Address
Posted by Literary Titan

In Address, author Sosena Audain starts with the apparently local mystery of Professor Patrick Shelby, a nanotechnology scholar found dead at Clymer University, his organs inexplicably necrosed, and then keeps widening the aperture until the case pulls in campus politics, military backgrounds, false identities, Russian operatives, and finally a threat tied to the President’s State of the Union. The novel moves through alternating first-person voices, especially Henry Chu, Braum Madaki, and Camilla Rivera, so the investigation feels less like a straight procedural than a relay race of temperament, wit, and concealed histories. By the end, what begins as a murder puzzle has become a full-blooded national-security thriller.

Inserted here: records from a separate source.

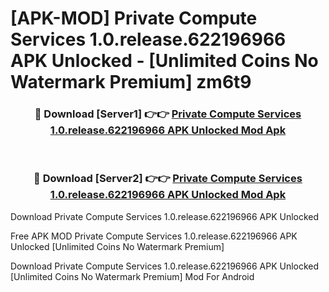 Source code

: # [APK-MOD] Private Compute Services 1.0.release.622196966 APK Unlocked - [Unlimited Coins No Watermark Premium] zm6t9



<div align="center">
<h3>🔴 Download [Server1] 👉👉 <a href="https://momento.my/?title=Private_Compute_Services_1.0.release.622196966_APK_Unlocked">Private Compute Services 1.0.release.622196966 APK Unlocked Mod Apk</a></h3><br>

<h3>🔴 Download [Server2] 👉👉 <a href="https://momento.my/?title=Private_Compute_Services_1.0.release.622196966_APK_Unlocked">Private Compute Services 1.0.release.622196966 APK Unlocked Mod Apk</a></h3>
</div>



Download Private Compute Services 1.0.release.622196966 APK Unlocked 

Free APK MOD Private Compute Services 1.0.release.622196966 APK Unlocked [Unlimited Coins No Watermark Premium]

Download Private Compute Services 1.0.release.622196966 APK Unlocked [Unlimited Coins No Watermark Premium] Mod For Android
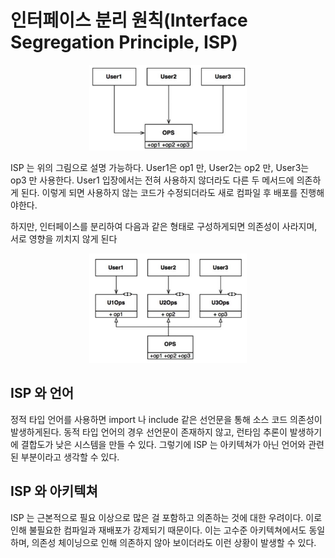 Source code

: # 인터페이스 분리 원칙(Interface Segregation Principle, ISP)

<p align="center"><img src="./img/9.png" width="50%"></p>

ISP 는 위의 그림으로 설명 가능하다. User1은 op1 만, User2는 op2 만, User3는 op3 만 사용한다.
User1 입장에서는 전혀 사용하지 않더라도 다른 두 메서드에 의존하게 된다. 이렇게 되면 사용하지
않는 코드가 수정되더라도 새로 컴파일 후 배포를 진행해야한다.

하지만, 인터페이스를 분리하여 다음과 같은 형태로 구성하게되면 의존성이 사라지며, 서로 영향을 끼치지 않게 된다

<p align="center"><img src="./img/10.png" width="50%"></p>

## ISP 와 언어

정적 타입 언어를 사용하면 import 나 include 같은 선언문을 통해 소스 코드 의존성이 발생하게된다.
동적 타입 언어의 경우 선언문이 존재하지 않고, 런타임 추론이 발생하기에 결합도가 낮은 시스템을 만들 수 있다.
그렇기에 ISP 는 아키텍쳐가 아닌 언어와 관련된 부분이라고 생각할 수 있다.

## ISP 와 아키텍쳐

ISP 는 근본적으로 필요 이상으로 많은 걸 포함하고 의존하는 것에 대한 우려이다. 이로 인해 불필요한 컴파일과 재배포가 강제되기 때문이다.
이는 고수준 아키텍쳐에서도 동일하며, 의존성 체이닝으로 인해 의존하지 않아 보이더라도 이런 상황이 발생할 수 있다. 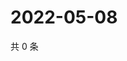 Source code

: # 2022-05-08

共 0 条

<!-- BEGIN WEIBO -->
<!-- 最后更新时间 Sun May 08 2022 22:00:37 GMT+0800 (China Standard Time) -->

<!-- END WEIBO -->
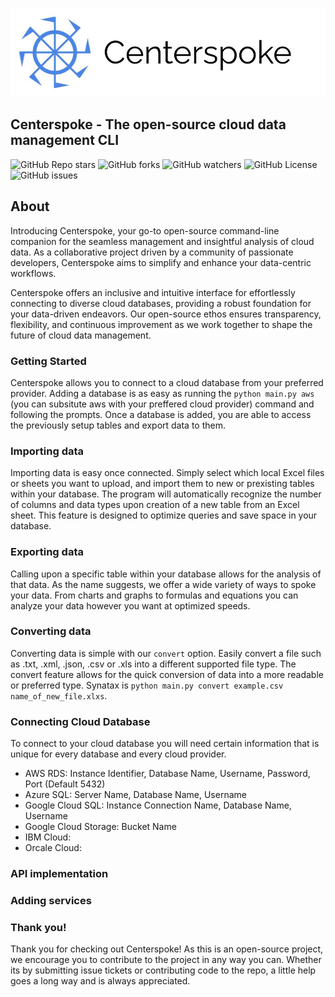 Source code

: ![Centerspoke Logo](./imgs/centerspoke.jpg)
## Centerspoke - The open-source cloud data management CLI

![GitHub Repo stars](https://img.shields.io/github/stars/nicksimpkins/visionkernel_cli)
![GitHub forks](https://img.shields.io/github/forks/nicksimpkins/visionkernel_cli)
![GitHub watchers](https://img.shields.io/github/watchers/nicksimpkins/visionkernel_cli)
![GitHub License](https://img.shields.io/github/license/nicksimpkins/visionkernel_cli)
![GitHub issues](https://img.shields.io/github/issues/nicksimpkins/visionkernel_cli)

## About

Introducing Centerspoke, your go-to open-source command-line companion for the seamless management and insightful analysis of cloud data. As a collaborative project driven by a community of passionate developers, Centerspoke aims to simplify and enhance your data-centric workflows.

Centerspoke offers an inclusive and intuitive interface for effortlessly connecting to diverse cloud databases, providing a robust foundation for your data-driven endeavors. Our open-source ethos ensures transparency, flexibility, and continuous improvement as we work together to shape the future of cloud data management.


### Getting Started

Centerspoke allows you to connect to a cloud database from your preferred provider. Adding a database is as easy as running the `python main.py aws` (you can subsitute aws with your preffered cloud provider) command and following the prompts. Once a database is added, you are able to access the previously setup tables and export data to them.

### Importing data

Importing data is easy once connected. Simply select which local Excel files or sheets you want to upload, and import them to new or prexisting tables within your database. The program will automatically recognize the number of columns and data types upon creation of a new table from an Excel sheet. This feature is designed to optimize queries and save space in your database.

### Exporting data

Calling upon a specific table within your database allows for the analysis of that data. As the name suggests, we offer a wide variety of ways to spoke your data. From charts and graphs to formulas and equations you can analyze your data however you want at optimized speeds.

### Converting data 

Converting data is simple with our `convert` option. Easily convert a file such as .txt, .xml, .json, .csv or .xls into a different supported file type. The convert feature allows for the quick conversion of data into a more readable or preferred type. Synatax is `python main.py convert example.csv name_of_new_file.xlxs`.

### Connecting Cloud Database

To connect to your cloud database you will need certain information that is unique for every database and every cloud provider. 
* AWS RDS: Instance Identifier, Database Name, Username, Password, Port (Default 5432)
* Azure SQL: Server Name, Database Name, Username
* Google Cloud SQL: Instance Connection Name, Database Name, Username
* Google Cloud Storage: Bucket Name
* IBM Cloud:
* Orcale Cloud:

### API implementation



### Adding services

  

### Thank you!

Thank you for checking out Centerspoke! As this is an open-source project, we encourage you to contribute to the project in any way you can. Whether its by submitting issue tickets or contributing code to the repo, a little help goes a long way and is always appreciated. 
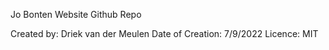 Jo Bonten Website Github Repo

Created by: Driek van der Meulen
Date of Creation: 7/9/2022
Licence: MIT
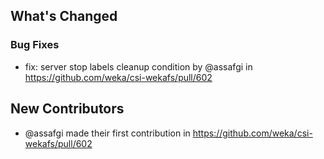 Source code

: <!-- Release notes generated using configuration in .github/release.yaml at main -->

## What's Changed
### Bug Fixes
* fix: server stop labels cleanup condition by @assafgi in https://github.com/weka/csi-wekafs/pull/602

## New Contributors
* @assafgi made their first contribution in https://github.com/weka/csi-wekafs/pull/602

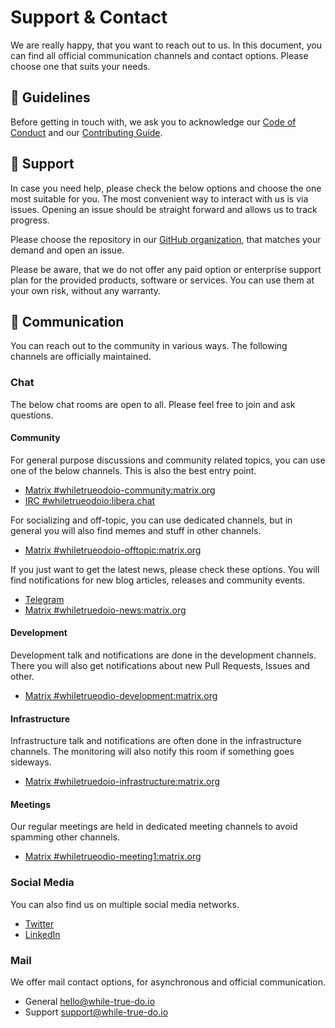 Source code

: # Support & Contact

We are really happy, that you want to reach out to us. In this document, you can
find all official communication channels and contact options. Please choose one
that suits your needs.

## :book: Guidelines

Before getting in touch with, we ask you to acknowledge our
[Code of Conduct](./CODE_OF_CONDUCT.md) and our
[Contributing Guide](./CONTRIBUTING.md).

## :hammer: Support

In case you need help, please check the below options and choose the one most
suitable for you. The most convenient way to interact with us is via issues.
Opening an issue should be straight forward and allows us to track progress.

Please choose the repository in our
[GitHub organization](https://github.com/whiletruedoio), that matches your
demand and open an issue.

Please be aware, that we do not offer any paid option or enterprise support plan
for the provided products, software or services. You can use them at your own
risk, without any warranty.

## :bell: Communication

You can reach out to the community in various ways. The following channels are
officially maintained.

### Chat

The below chat rooms are open to all. Please feel free to join and ask
questions.

#### Community

For general purpose discussions and community related topics, you can use one of
the below channels. This is also the best entry point.

- [Matrix #whiletrueodoio-community:matrix.org](https://matrix.to/#/#whiletruedoio-community:matrix.org)
- [IRC #whiletrueodoio:libera.chat](https://web.libera.chat/gamja/#whiletruedo)

For socializing and off-topic, you can use dedicated channels, but in general
you will also find memes and stuff in other channels.

- [Matrix #whiletrueodoio-offtopic:matrix.org](https://matrix.to/#/#whiletruedoio-offtopic:matrix.org)

If you just want to get the latest news, please check these options. You will
find notifications for new blog articles, releases and community events.

- [Telegram](https://t.me/whiletruedoio)
- [Matrix #whiletruedoio-news:matrix.org](https://matrix.to/#/#whiletruedoio-news:matrix.org)

#### Development

Development talk and notifications are done in the development channels. There you
will also get notifications about new Pull Requests, Issues and other.

- [Matrix #whiletrueodio-development:matrix.org](https://matrix.to/#/#whiletruedoio-development:matrix.org)

#### Infrastructure

Infrastructure talk and notifications are often done in the infrastructure
channels. The monitoring will also notify this room if something goes sideways.

- [Matrix #whiletruedoio-infrastructure:matrix.org](https://matrix.to/#/#whiletruedoio-infrastructure:matrix.org)

#### Meetings

Our regular meetings are held in dedicated meeting channels to avoid spamming
other channels.

- [Matrix #whiletrueodio-meeting1:matrix.org](https://matrix.to/#/#whiletruedoio-meeting1:matrix.org)

### Social Media

You can also find us on multiple social media networks.

- [Twitter](https://twitter.com/whiletrueodio)
- [LinkedIn](https://www.linkedin.com/company/whiletruedoio/)

### Mail

We offer mail contact options, for asynchronous and official communication.

- General [hello@while-true-do.io](mailto:hello@while-true-do.io)
- Support [support@while-true-do.io](mailto:support@while-true-do.io)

This book doesn’t think small. I felt that almost immediately in Henry’s opening chapters, where grief, comedy, and suspicion all jostle in the same paragraph, and again when Braum and Camilla enter with their almost mythic résumés and clipped self-possession. That could have turned pompous, but Audain often saves it by letting personality cut against polish: Henry is impulsive and oddly charming, Camilla is serrated and funny, Braum is so controlled he becomes entertaining by sheer force of restraint. I enjoyed the friction among the trio more than any single clue. Their banter gives the novel voltage, and the first-person rotation keeps the story from settling into one flavor for too long.
I also admired the book’s willingness to be a little extravagant. Address is not shy about melodrama, high competence, or sudden escalations, and I think it works best when it embraces that rather than apologizing for it. The shift from campus homicide to geopolitical plot is audacious. It’s sometimes baroque, but never dull. The prose and characterization sometimes announce themselves so emphatically that subtlety gets elbowed aside. Still, I would rather read a thriller that lunges than one that sleepwalks. This one lunges. It has the logic of a fever dream wrapped around the chassis of a procedural, and that combination kept me reading even when I could feel the gears grinding.
I’d hand this to readers who enjoy political thrillers, espionage thrillers, mystery, and conspiracy fiction, especially people who like their suspense brisk, high-stakes, and unabashedly cinematic. It will likely appeal more to fans of Brad Thor or Vince Flynn than to readers looking for the hush and exactitude of a classic puzzle mystery, though there is a bit of Dan Brown-style momentum in the way one revelation kicks open the next door. Address is a thriller that keeps widening the room until the walls are basically the nation.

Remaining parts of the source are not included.